# taz.de -- Fußballverrückte im US-Downtown: Alle wollen Messi sehen
> Zwischen Verschwörungstheorien und Messi-Euphorie: Stimmen von WM-Touris
> aus aller Welt im Fanviertel von Kansas City vor den Viertelfinalen.
IMG Bild: Hellblau-weiß hat die Oberhand im Fanviertel. Und immer wieder geht es um den einen Mann
Der Power&Light District in Kansas City ist bereit für Fußball. Im
Pubviertel der Stadt wird es schwer, einen Menschen ohne Trikot
anzutreffen. Argentinier:innen haben klar die farbliche Oberhand, an
diesem Samstagabend spielt man hier das Viertelfinale gegen die Schweiz.
Der District wimmelt von Horden in Messi-Leibchen. Aber auch
Schweizer:innen haben hergefunden, einzelne Mexikaner:innen sind
da, ein kleines Mädchen trägt US-Schleife im Haar und Engländer:innen
schlendern zum Rudelgucken der ersten Partie des Tages gegen Norwegen.
Kansas City ist zur WM eine Stadt in zwei Welten. Da sind die weit
ausgedehnten Vororte mit Einfamilienhäusern, Pickups und bewässerten
Vorgärten. Fußball ist hier unsichtbar – und die WM schon eher eine ferne
Erinnerung, denn seit dem [1][Ausscheiden der USA] ist der Enthusiasmus
merklich geschrumpft. Und dann ist da der Power&Light District. Hier
treffen sich die Fußballverrückten der Erde, um eine US-Downtown zu
erobern.
Eine Gruppe Argentinier steht an einer Straßenecke, sie sind auf dem Weg
zum Fanfest, bevor es ins Stadion geht. „Wir sind ein bisschen nervös“,
sagt einer. „Es gibt bestimmt Verlängerung.“ Aus Argentinien seien sie
gekommen, ihre erste WM sei es. Und ihr erstes Spiel. Wie alle hier
schwärmen sie von der großartigen Erfahrung in den USA. Politik ist im
Power&Light District weit weg. Und natürlich werde Argentinien es schaffen.
„Wir haben ein großes Herz“, sagt der Mann, der nervös ist. „Und wir haben
Messi.“
Ja, auf [2][Lionel Messi können sich alle Nationen hier einigen]. „Das hier
ist Messis letzte WM, ich will Messi sehen“, ruft ein Mann im
Mexiko-Trikot, der ebenfalls Karten für das Spiel hat.
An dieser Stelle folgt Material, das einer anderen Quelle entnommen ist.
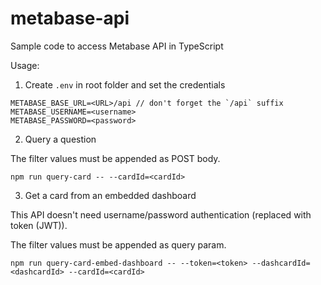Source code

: # metabase-api

Sample code to access Metabase API in TypeScript

Usage:

1. Create `.env` in root folder and set the credentials

```
METABASE_BASE_URL=<URL>/api // don't forget the `/api` suffix
METABASE_USERNAME=<username>
METABASE_PASSWORD=<password>
```

2. Query a question

The filter values must be appended as POST body.

```
npm run query-card -- --cardId=<cardId>
```

3. Get a card from an embedded dashboard

This API doesn't need username/password authentication (replaced with token (JWT)).

The filter values must be appended as query param.

```
npm run query-card-embed-dashboard -- --token=<token> --dashcardId=<dashcardId> --cardId=<cardId>
```
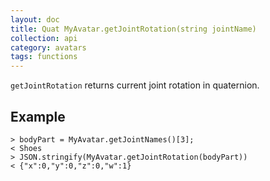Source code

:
 ```yaml
---
layout: doc
title: Quat MyAvatar.getJointRotation(string jointName)
collection: api
category: avatars
tags: functions
---
```


`getJointRotation` returns current joint rotation in quaternion. 

## Example

```
> bodyPart = MyAvatar.getJointNames()[3];
< Shoes
> JSON.stringify(MyAvatar.getJointRotation(bodyPart))
< {"x":0,"y":0,"z":0,"w":1}
```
Eine Gruppe
Kolumbianer:innen hofft erst auf einen Sieg für Norwegen, dann geht’s
zum Argentinien-Spiel. „Wir wollen zum letzten Mal Messi sehen.“
## Die WM ist Geschäft
Ein bärtiger US-Amerikaner verkauft unter einem Zeltdach Trikots und
Fahnen. Etwa drei Viertel seiner Auslage besteht aus Messi-Shirts. Ein paar
Schweizer Fanartikel liegen wie ein Nachgedanke daneben. 35 US-Dollar will
er pro Trikot haben. Ein paar Minuten lehren allerdings, dass die Trikots
durchaus auch günstiger haben kann, wer hartnäckig genug ist. „Die
südamerikanischen Sachen gehen immer am besten“, berichtet der Verkäufer.
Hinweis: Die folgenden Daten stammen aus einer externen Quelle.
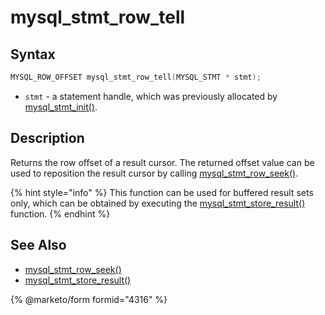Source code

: # mysql\_stmt\_row\_tell

## Syntax

```c
MYSQL_ROW_OFFSET mysql_stmt_row_tell(MYSQL_STMT * stmt);
```

* `stmt` - a statement handle, which was previously allocated by [mysql\_stmt\_init()](mysql_stmt_init.md).

## Description

Returns the row offset of a result cursor. The returned offset value can be used to reposition the result cursor by calling [mysql\_stmt\_row\_seek()](mysql_stmt_row_seek.md).

{% hint style="info" %}
This function can be used for buffered result sets only, which can be obtained by executing the [mysql\_stmt\_store\_result()](mysql_stmt_store_result.md) function.
{% endhint %}

## See Also

* [mysql\_stmt\_row\_seek()](mysql_stmt_row_seek.md)
* [mysql\_stmt\_store\_result()](mysql_stmt_store_result.md)

{% @marketo/form formid="4316" %}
Wen er selbst unterstützt? Der Mann zuckt die Achseln. Guckt er denn WM?
„Nur die Highlights“, antwortet er höflich lächelnd.
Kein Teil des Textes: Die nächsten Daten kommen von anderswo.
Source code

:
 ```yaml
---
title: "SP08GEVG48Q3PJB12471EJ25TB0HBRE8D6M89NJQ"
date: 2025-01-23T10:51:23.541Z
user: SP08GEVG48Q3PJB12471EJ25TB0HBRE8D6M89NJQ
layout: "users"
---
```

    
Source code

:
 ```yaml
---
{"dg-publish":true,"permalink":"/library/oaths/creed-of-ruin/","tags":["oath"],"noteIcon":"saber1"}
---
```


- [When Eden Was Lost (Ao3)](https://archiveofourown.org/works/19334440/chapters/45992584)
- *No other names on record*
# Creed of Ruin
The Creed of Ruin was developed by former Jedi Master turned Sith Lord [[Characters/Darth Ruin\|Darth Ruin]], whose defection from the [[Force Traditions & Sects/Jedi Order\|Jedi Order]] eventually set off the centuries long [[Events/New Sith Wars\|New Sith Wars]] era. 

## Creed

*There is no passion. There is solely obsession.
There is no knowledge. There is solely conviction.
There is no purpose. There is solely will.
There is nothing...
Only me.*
Auf einem Platz zwischen Pubs ist eine Leinwand aufgebaut. Es ist ein
offizielles Event mit Einlasskontrolle. Vor allem Männer kommen, viele
haben gut vorab getankt. „Wir sehen was, was unsere Familien nie erlebt
haben und wahrscheinlich nie wieder erleben werden“, schwärmt ein Mann aus
einer Gruppe Schweizer. Und natürlich: Messi. Er ist Barca-Fan. Er mag
auch, dass die Schweiz mit den Gegnern Algerien, Kolumbien und jetzt
Argentinien nur außereuropäische Gegner in der K.o.-Runde hatte. Denn sonst
könne man das ja genauso gut zu Hause gucken.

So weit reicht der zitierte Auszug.